§ **Task instructions**
In the records that follow, find the line with "fires if selection"; from there, retype every line exactly through the line with "fires when the initial value has been set", which also belongs to the answer.

§ **Recorded data**

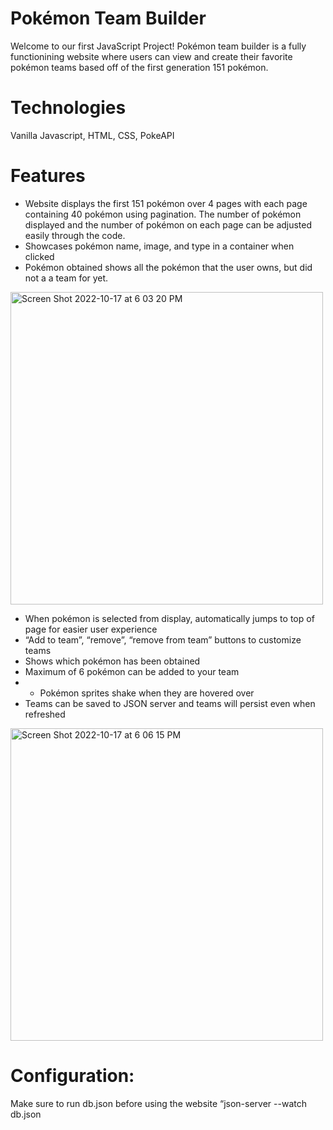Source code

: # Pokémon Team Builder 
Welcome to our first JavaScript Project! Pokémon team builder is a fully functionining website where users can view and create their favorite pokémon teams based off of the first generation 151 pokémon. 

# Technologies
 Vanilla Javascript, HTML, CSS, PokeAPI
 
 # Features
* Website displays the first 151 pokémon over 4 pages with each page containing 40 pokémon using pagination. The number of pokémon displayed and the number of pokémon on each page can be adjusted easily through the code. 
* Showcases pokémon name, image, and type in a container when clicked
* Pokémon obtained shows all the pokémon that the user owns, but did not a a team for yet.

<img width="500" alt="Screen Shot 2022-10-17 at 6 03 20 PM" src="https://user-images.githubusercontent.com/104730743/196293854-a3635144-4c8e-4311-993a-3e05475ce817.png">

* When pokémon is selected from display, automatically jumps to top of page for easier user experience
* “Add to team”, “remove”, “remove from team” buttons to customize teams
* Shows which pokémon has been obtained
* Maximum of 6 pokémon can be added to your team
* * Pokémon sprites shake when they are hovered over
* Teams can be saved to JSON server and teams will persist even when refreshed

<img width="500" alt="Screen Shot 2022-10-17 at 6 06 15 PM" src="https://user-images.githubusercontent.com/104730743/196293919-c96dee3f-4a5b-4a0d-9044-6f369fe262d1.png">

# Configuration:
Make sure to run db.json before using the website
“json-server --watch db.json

* * *

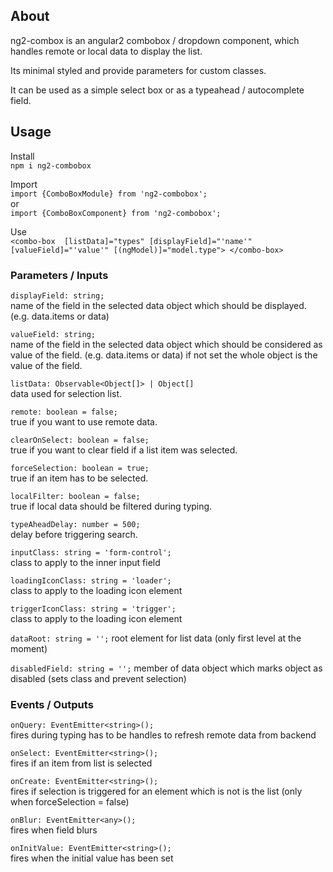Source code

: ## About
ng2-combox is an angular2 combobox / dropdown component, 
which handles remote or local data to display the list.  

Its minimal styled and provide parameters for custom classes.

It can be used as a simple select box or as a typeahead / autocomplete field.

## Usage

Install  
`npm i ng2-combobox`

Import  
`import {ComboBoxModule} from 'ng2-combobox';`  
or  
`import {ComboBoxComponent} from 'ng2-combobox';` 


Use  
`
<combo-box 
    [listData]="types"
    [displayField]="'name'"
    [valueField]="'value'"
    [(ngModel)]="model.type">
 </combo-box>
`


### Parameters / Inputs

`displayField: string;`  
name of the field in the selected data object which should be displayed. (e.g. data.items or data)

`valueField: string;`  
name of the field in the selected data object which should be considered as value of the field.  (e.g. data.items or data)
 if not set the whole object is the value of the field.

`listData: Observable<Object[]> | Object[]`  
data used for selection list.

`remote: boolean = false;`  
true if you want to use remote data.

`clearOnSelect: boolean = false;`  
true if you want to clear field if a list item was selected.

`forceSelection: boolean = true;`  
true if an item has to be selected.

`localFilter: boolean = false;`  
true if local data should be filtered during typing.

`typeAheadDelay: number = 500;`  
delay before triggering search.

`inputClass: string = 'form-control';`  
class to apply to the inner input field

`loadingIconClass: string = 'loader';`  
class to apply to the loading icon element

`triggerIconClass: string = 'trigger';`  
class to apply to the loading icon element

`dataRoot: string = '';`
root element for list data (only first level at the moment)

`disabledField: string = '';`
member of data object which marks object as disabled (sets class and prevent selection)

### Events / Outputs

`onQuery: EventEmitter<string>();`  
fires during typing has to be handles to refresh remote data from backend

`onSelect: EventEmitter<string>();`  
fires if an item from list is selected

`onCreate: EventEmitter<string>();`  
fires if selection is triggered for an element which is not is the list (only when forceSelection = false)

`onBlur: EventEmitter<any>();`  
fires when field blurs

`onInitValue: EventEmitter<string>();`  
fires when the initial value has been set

§ **Solved problem**
fires if selection is triggered for an element which is not is the list (only when forceSelection = false)

`onBlur: EventEmitter<any>();`  
fires when field blurs

`onInitValue: EventEmitter<string>();`  
fires when the initial value has been set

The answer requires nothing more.